*Work task*
Word for word, copy every line of the data.

Dataset entries:

= Beginning of Section =

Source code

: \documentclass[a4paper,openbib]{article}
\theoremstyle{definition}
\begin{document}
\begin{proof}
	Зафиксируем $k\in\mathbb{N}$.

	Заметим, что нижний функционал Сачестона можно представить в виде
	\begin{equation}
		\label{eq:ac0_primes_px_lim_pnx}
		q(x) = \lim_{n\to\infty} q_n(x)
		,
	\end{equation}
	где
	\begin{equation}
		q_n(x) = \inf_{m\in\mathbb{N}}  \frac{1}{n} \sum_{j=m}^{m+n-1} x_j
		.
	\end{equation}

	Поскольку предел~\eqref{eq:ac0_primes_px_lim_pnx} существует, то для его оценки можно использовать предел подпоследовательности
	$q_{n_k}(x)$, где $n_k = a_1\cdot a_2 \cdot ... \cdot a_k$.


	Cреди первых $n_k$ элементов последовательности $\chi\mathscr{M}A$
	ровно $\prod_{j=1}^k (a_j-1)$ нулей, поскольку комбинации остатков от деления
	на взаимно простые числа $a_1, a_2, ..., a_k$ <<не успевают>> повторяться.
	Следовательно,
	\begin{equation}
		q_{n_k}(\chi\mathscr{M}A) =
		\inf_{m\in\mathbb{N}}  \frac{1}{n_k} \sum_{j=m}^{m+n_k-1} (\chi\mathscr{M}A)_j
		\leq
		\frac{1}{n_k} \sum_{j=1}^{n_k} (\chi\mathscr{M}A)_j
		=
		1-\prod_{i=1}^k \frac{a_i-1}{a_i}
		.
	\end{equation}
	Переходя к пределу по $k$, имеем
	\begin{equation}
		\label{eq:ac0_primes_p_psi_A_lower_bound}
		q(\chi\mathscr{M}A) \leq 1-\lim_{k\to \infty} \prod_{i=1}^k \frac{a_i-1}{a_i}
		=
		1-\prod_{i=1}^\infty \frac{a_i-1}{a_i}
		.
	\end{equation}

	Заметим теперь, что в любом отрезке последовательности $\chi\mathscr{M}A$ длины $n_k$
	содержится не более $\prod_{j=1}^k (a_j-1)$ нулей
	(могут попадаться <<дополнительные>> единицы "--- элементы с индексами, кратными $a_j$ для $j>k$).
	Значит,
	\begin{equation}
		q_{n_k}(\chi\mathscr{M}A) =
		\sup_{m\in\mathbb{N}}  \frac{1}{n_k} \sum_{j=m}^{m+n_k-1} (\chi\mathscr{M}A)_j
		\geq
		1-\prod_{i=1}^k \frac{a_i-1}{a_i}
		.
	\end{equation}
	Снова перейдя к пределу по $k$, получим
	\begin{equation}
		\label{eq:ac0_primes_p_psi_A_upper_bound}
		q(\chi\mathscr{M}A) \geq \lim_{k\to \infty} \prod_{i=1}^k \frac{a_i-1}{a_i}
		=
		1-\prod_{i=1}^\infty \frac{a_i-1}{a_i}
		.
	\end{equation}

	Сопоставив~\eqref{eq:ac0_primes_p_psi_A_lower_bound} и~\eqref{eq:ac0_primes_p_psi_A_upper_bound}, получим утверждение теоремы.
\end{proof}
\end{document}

= End of Section =

*Exercise output*
Source code

: \documentclass[a4paper,openbib]{article}
\theoremstyle{definition}
\begin{document}
\begin{proof}
	Зафиксируем $k\in\mathbb{N}$.

	Заметим, что нижний функционал Сачестона можно представить в виде
	\begin{equation}
		\label{eq:ac0_primes_px_lim_pnx}
		q(x) = \lim_{n\to\infty} q_n(x)
		,
	\end{equation}
	где
	\begin{equation}
		q_n(x) = \inf_{m\in\mathbb{N}}  \frac{1}{n} \sum_{j=m}^{m+n-1} x_j
		.
	\end{equation}

	Поскольку предел~\eqref{eq:ac0_primes_px_lim_pnx} существует, то для его оценки можно использовать предел подпоследовательности
	$q_{n_k}(x)$, где $n_k = a_1\cdot a_2 \cdot ... \cdot a_k$.


	Cреди первых $n_k$ элементов последовательности $\chi\mathscr{M}A$
	ровно $\prod_{j=1}^k (a_j-1)$ нулей, поскольку комбинации остатков от деления
	на взаимно простые числа $a_1, a_2, ..., a_k$ <<не успевают>> повторяться.
	Следовательно,
	\begin{equation}
		q_{n_k}(\chi\mathscr{M}A) =
		\inf_{m\in\mathbb{N}}  \frac{1}{n_k} \sum_{j=m}^{m+n_k-1} (\chi\mathscr{M}A)_j
		\leq
		\frac{1}{n_k} \sum_{j=1}^{n_k} (\chi\mathscr{M}A)_j
		=
		1-\prod_{i=1}^k \frac{a_i-1}{a_i}
		.
	\end{equation}
	Переходя к пределу по $k$, имеем
	\begin{equation}
		\label{eq:ac0_primes_p_psi_A_lower_bound}
		q(\chi\mathscr{M}A) \leq 1-\lim_{k\to \infty} \prod_{i=1}^k \frac{a_i-1}{a_i}
		=
		1-\prod_{i=1}^\infty \frac{a_i-1}{a_i}
		.
	\end{equation}

	Заметим теперь, что в любом отрезке последовательности $\chi\mathscr{M}A$ длины $n_k$
	содержится не более $\prod_{j=1}^k (a_j-1)$ нулей
	(могут попадаться <<дополнительные>> единицы "--- элементы с индексами, кратными $a_j$ для $j>k$).
	Значит,
	\begin{equation}
		q_{n_k}(\chi\mathscr{M}A) =
		\sup_{m\in\mathbb{N}}  \frac{1}{n_k} \sum_{j=m}^{m+n_k-1} (\chi\mathscr{M}A)_j
		\geq
		1-\prod_{i=1}^k \frac{a_i-1}{a_i}
		.
	\end{equation}
	Снова перейдя к пределу по $k$, получим
	\begin{equation}
		\label{eq:ac0_primes_p_psi_A_upper_bound}
		q(\chi\mathscr{M}A) \geq \lim_{k\to \infty} \prod_{i=1}^k \frac{a_i-1}{a_i}
		=
		1-\prod_{i=1}^\infty \frac{a_i-1}{a_i}
		.
	\end{equation}

	Сопоставив~\eqref{eq:ac0_primes_p_psi_A_lower_bound} и~\eqref{eq:ac0_primes_p_psi_A_upper_bound}, получим утверждение теоремы.
\end{proof}
\end{document}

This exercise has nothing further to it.